■ Task description ■
Your result should be the lines holding the word "buffers", copied from the entries below.

■ Data in this exercise ■
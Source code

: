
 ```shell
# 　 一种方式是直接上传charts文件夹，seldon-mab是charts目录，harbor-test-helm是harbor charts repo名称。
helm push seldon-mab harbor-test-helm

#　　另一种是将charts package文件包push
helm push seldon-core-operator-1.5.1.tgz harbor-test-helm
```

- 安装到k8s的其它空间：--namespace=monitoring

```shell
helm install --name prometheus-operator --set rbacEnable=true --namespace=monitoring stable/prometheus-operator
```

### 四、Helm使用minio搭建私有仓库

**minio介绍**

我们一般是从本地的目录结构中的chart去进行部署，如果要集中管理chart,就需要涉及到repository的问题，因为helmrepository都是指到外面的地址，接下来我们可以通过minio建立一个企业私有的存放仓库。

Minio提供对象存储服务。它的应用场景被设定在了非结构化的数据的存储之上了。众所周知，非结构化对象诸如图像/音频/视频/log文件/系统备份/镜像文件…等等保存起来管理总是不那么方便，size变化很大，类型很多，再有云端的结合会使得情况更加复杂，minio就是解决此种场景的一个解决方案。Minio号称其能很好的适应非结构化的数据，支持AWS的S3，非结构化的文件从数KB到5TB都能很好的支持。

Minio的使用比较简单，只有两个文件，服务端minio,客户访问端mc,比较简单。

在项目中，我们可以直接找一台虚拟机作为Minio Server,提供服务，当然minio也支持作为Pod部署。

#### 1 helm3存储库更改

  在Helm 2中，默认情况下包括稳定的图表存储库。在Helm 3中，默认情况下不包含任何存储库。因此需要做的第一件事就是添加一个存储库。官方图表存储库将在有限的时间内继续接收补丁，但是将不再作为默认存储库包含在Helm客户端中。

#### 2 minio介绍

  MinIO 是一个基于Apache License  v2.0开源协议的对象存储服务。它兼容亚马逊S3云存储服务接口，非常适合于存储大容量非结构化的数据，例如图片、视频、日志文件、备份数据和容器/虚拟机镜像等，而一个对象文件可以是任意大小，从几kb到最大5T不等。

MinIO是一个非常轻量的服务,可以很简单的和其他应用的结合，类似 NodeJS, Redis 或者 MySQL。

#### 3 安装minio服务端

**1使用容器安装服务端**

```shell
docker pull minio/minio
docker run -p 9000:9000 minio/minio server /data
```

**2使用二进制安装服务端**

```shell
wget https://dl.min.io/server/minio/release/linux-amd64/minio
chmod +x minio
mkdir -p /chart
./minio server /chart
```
...
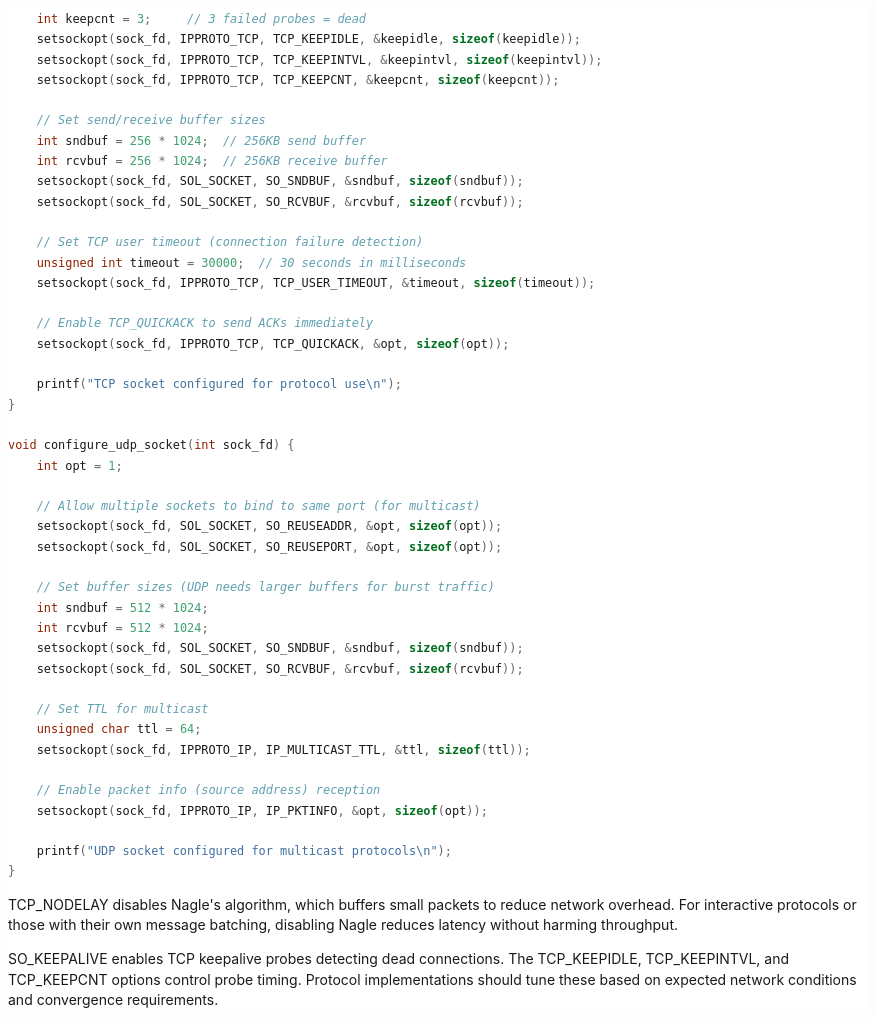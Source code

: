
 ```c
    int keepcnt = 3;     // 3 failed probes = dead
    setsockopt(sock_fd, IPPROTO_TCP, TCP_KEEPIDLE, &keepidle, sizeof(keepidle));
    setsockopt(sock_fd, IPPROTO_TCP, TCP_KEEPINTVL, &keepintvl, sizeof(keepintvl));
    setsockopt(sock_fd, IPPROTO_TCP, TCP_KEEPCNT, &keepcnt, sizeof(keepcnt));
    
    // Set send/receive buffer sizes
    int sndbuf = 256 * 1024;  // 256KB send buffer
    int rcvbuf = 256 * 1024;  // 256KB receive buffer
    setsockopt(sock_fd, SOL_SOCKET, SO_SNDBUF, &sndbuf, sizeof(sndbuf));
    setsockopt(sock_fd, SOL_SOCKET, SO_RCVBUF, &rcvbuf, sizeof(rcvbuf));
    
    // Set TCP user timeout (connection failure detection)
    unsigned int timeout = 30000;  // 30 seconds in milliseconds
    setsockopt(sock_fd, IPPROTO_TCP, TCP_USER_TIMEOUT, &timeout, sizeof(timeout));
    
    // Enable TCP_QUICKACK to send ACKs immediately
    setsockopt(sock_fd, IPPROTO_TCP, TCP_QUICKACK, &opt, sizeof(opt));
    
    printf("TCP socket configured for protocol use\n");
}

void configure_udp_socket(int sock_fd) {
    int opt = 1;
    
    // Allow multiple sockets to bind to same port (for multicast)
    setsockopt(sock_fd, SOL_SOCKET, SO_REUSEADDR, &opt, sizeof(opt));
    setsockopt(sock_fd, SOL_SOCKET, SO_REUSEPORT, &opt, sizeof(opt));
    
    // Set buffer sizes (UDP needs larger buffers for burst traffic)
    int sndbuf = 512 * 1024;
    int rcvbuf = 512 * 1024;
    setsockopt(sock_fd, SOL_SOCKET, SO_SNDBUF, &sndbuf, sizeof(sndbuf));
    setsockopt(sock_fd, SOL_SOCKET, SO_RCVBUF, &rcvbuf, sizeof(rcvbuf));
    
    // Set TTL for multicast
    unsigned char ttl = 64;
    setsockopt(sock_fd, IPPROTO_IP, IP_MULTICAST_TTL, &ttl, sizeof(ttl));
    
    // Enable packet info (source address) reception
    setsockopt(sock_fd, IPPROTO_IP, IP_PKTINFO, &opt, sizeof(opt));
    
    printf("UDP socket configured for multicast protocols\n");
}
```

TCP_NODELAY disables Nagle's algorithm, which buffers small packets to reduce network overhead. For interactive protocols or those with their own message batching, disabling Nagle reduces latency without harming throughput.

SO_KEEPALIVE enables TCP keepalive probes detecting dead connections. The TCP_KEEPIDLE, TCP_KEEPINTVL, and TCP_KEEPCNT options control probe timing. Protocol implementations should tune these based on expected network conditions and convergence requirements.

■ Exercise result ■
    // Set buffer sizes (UDP needs larger buffers for burst traffic)
TCP_NODELAY disables Nagle's algorithm, which buffers small packets to reduce network overhead. For interactive protocols or those with their own message batching, disabling Nagle reduces latency without harming throughput.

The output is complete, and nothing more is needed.